Additionally, patients needed to have at least one cancer lesion amenable to HSV1716 administration by needle via imaging guidance without undue risk. The lesion(s) had to be at least 3 times greater than the volume of HSV1716 to be injected (based on available lots, the volumes were 1 mL of HSV1716 injected for dose levels 1 and 2, 5 mL for dose level 3). One lesion had to meet criteria in the first 2 dose levels and the sum total of up to 3 lesions could meet criteria in the third dose level. We recorded the longest diameter (LD) for the injected target lesion(s) as the baseline LD, which we used as reference to further characterize the objective tumor response. The response of the injected target lesion(s) determined if the patient was eligible for Part 2 of the trial in which patients could consent to receive up to 3 additional monthly doses of HSV1716. To be eligible, all injected tumors were required to be characterized as stable disease or better using a modified version of the Response Evaluation Criteria in Solid Tumors (RECIST). All measurable uninjected tumors were also identified and followed on imaging and were classified as localized or distant metastases from the site of the primary tumor.

Eligibility—Exclusion Criteria

Exclusion criteria included a history of allogeneic stem cell transplant, currently pregnant or breast feeding, unable or unwilling to give voluntary informed consent/assent, significant infection or other severe systemic disease or medical/surgical condition deemed significant by the PI, PEG-GCSF within 14 days or G-CSF within 72 hours of trial entry, and planned use of anti-viral therapy between 2 days prior to HSV1716 administration up to 28 days after HSV1716 administration.

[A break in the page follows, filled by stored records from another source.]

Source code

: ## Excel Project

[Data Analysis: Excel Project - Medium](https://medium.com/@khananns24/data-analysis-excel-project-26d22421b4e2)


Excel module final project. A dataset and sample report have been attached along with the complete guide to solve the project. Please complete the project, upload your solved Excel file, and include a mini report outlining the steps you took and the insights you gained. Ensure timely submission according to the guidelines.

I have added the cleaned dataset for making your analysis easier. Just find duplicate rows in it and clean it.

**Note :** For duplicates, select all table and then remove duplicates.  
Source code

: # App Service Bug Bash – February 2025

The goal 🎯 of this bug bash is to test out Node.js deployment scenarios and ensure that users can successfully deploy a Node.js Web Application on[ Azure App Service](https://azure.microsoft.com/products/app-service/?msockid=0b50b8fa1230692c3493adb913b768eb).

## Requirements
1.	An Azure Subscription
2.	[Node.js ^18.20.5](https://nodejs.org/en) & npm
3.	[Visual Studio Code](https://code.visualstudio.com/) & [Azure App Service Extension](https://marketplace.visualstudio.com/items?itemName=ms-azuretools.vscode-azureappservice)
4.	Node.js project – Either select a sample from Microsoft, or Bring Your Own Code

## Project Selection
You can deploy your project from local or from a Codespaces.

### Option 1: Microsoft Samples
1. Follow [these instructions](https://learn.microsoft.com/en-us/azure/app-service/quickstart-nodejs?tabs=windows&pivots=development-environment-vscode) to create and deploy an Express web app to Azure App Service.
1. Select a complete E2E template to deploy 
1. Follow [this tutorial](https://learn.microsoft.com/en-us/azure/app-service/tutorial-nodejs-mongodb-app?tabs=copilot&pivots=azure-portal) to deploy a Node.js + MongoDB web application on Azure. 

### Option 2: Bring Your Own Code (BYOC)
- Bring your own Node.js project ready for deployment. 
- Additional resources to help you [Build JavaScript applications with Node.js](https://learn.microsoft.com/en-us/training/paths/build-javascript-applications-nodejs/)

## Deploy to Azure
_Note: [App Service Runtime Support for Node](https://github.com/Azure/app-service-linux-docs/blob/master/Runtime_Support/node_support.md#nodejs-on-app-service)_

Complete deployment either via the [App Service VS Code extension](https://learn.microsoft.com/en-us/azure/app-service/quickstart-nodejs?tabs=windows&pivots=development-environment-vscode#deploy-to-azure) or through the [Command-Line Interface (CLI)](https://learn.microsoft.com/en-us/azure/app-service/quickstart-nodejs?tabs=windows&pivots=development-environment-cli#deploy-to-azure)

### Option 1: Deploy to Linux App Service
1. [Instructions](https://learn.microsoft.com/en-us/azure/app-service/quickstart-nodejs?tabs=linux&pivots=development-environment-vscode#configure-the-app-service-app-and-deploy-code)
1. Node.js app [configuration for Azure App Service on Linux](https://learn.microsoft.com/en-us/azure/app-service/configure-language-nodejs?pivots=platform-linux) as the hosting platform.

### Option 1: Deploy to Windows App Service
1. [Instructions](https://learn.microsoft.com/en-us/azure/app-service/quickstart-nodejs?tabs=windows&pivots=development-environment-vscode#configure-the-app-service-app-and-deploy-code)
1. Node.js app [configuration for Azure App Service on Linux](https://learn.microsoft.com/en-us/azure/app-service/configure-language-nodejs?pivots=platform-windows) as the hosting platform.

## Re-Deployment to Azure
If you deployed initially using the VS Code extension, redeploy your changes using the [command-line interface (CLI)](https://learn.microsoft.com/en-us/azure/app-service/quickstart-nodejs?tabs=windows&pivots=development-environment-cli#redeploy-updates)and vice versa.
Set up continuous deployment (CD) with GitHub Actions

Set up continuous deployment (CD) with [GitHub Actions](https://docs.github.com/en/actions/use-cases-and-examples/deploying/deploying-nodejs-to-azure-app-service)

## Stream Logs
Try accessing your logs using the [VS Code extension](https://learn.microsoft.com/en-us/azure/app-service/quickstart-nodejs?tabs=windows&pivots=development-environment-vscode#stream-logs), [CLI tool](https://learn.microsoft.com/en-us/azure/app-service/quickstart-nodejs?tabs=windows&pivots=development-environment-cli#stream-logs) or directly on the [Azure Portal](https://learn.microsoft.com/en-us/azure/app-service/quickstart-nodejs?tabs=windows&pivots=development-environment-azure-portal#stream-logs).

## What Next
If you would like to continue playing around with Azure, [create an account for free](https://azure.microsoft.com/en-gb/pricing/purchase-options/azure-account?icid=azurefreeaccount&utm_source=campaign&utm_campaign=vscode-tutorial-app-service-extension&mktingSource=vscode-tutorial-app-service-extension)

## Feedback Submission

Clinical Trial Design and Treatment

NCT00931931 opened as a single-center phase I trial at Cincinnati Children's Hospital Medical Center (Cincinnati, Ohio) and was subsequently expanded to include enrollment at Nationwide Children's Hospital (Columbus, Ohio). The dose escalation portion of the trial enrolled patients in a 3+3 fashion. Baseline assessments included organ function, HSV serologies and relevant imaging studies such as computed tomography (CT) and/or magnetic resonance imaging (MRI) and 18Fluorinedeoxyglucose positron emission tomography (PET)/CT imaging. All patients underwent general anesthesia to ensure safety and proper needle placement with imaging guidance. Patients received a single dose of HSV1716. Patients then recovered and were monitored in the hospital overnight for any adverse events. Peripheral blood was collected for bacterial culture, HSV PCR and culture prior to injection on Day 0 and at 1, 7, 14, 21, and 28 days after HSV1716 injection. The HSV PCR assay was our standard hospital clinical laboratory assay, which utilizes a primer for a 148 base-pair fragment for the gene encoding glycoprotein B that is present on both wild type HSV and HSV1716. Patients were discharged after the 24 hour lab draw and/or it was medically appropriate to discharge the patient home. They returned on days 4, 7, 14, 21 and 28 for labs and physical examinations to monitor AEs and organ function and immune response and virus studies. Patients were eligible for Part 2 of the trial, in which patients could receive up to three more doses after 28 days, each a minimum of 28 days apart, if they showed a tumor response in the injected lesion(s) of stable disease or better. Injection of subsequent doses required a second consent/assent. The requirement of the 28 day interval between virus doses and between patients was mandated by the FDA as a safety measure as this was the first study of an oncolytic herpes virus in children. The requirement of general anesthesia to safely administer the virus into these deep-seated tumors also limited the frequency of intratumoral virus delivery.

Dose Limiting Toxicities

Toxicity was graded according to the NCI Common Toxicity Criteria (CTCAE) v3.0. Dose-limiting toxicity was any grade 3 or grade 4 toxicity, grade 2-4 neurologic or allergic toxicity, that was possibly, probably, or definitely attributable to participation in the study (with the exclusion of: grade 3 flu-like symptoms, grade 3 anorexia, and grade 3 pain or infection at the injection site). The highest tested and tolerated dose was predefined as the highest dose level of HSV1716 administered at which no more than 1 of 6 patients experienced a DLT.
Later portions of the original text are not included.